- WORK ORDER -
From the line with "The version should" to the final line, print the records exactly as they are.

- RECORDS PROVIDED -
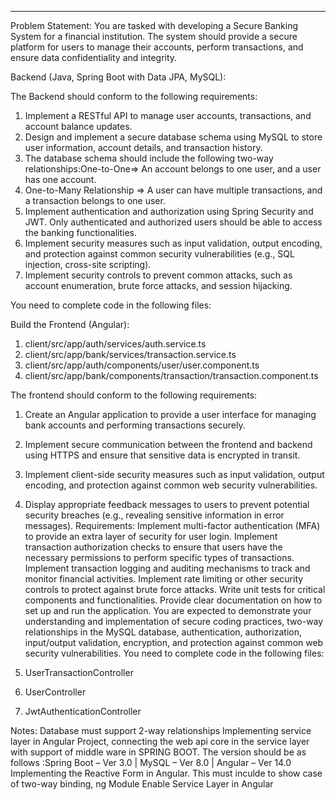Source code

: ---
Problem Statement:
You are tasked with developing a Secure Banking System for a financial institution. The system should provide a secure platform for users to manage their accounts, perform transactions, and ensure data confidentiality and integrity. 

Backend (Java, Spring Boot with Data JPA, MySQL):

The Backend should conform to the following requirements:
1. Implement a RESTful API to manage user accounts, transactions, and account balance updates.
2. Design and implement a secure database schema using MySQL to store user information, account details, and transaction history. 
3. The database schema should include the following two-way relationships:One-to-One=> An account belongs to one user, and a user has one account.
4. One-to-Many Relationship => A user can have multiple transactions, and a transaction belongs to one user.
5. Implement authentication and authorization using Spring Security and JWT. Only authenticated and authorized users should be able to access the banking functionalities.
6. Implement security measures such as input validation, output encoding, and protection against common security vulnerabilities (e.g., SQL injection, cross-site scripting).
7. Implement security controls to prevent common attacks, such as account enumeration, brute force attacks, and session hijacking.

You need to complete code in the following files:

Build the Frontend (Angular):
1. client/src/app/auth/services/auth.service.ts
2. client/src/app/bank/services/transaction.service.ts
3. client/src/app/auth/components/user/user.component.ts
4. client/src/app/bank/components/transaction/transaction.component.ts

The frontend should conform to the following requirements:
1. Create an Angular application to provide a user interface for managing bank accounts and performing transactions securely.
2. Implement secure communication between the frontend and backend using HTTPS and ensure that sensitive data is encrypted in transit.
3. Implement client-side security measures such as input validation, output encoding, and protection against common web security vulnerabilities.
4. Display appropriate feedback messages to users to prevent potential security breaches (e.g., revealing sensitive information in error messages).
Requirements:
Implement multi-factor authentication (MFA) to provide an extra layer of security for user login.
Implement transaction authorization checks to ensure that users have the necessary permissions to perform specific types of transactions.
Implement transaction logging and auditing mechanisms to track and monitor financial activities.
Implement rate limiting or other security controls to protect against brute force attacks.
Write unit tests for critical components and functionalities.
Provide clear documentation on how to set up and run the application.
You are expected to demonstrate your understanding and implementation of secure coding practices, two-way relationships in the MySQL database, authentication, authorization, input/output validation, encryption, and protection against common web security vulnerabilities.
You need to complete code in the following files:

1. UserTransactionController
2. UserController
3. JwtAuthenticationController

Notes:
Database must support 2-way relationships
Implementing service layer in Angular Project, connecting the web api core in the service layer with support of middle ware in SPRING BOOT.
The version should be as follows :Spring Boot – Ver 3.0 | MySQL – Ver 8.0 | Angular – Ver 14.0
Implementing the Reactive Form in Angular. This must inculde to show case of two-way binding, ng Module
Enable Service Layer in Angular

- ANSWER -
The version should be as follows :Spring Boot – Ver 3.0 | MySQL – Ver 8.0 | Angular – Ver 14.0
Implementing the Reactive Form in Angular. This must inculde to show case of two-way binding, ng Module
Enable Service Layer in Angular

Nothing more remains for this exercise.